* **Work instruction**:
For the data that follows, give the number of lines in which "Word" appears. Add nothing to it.

* **Saved entries**:
▽

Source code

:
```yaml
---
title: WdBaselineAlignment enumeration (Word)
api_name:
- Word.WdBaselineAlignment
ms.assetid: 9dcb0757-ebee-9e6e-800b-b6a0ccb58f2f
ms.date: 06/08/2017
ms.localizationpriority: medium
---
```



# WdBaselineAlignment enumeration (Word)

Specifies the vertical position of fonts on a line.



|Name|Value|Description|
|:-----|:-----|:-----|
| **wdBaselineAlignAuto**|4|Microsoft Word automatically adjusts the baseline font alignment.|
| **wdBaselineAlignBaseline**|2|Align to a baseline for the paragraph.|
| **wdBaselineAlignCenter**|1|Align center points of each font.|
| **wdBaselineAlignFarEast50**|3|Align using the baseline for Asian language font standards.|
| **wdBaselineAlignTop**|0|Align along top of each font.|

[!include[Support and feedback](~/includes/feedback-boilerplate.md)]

△

* **Worked solution**:
4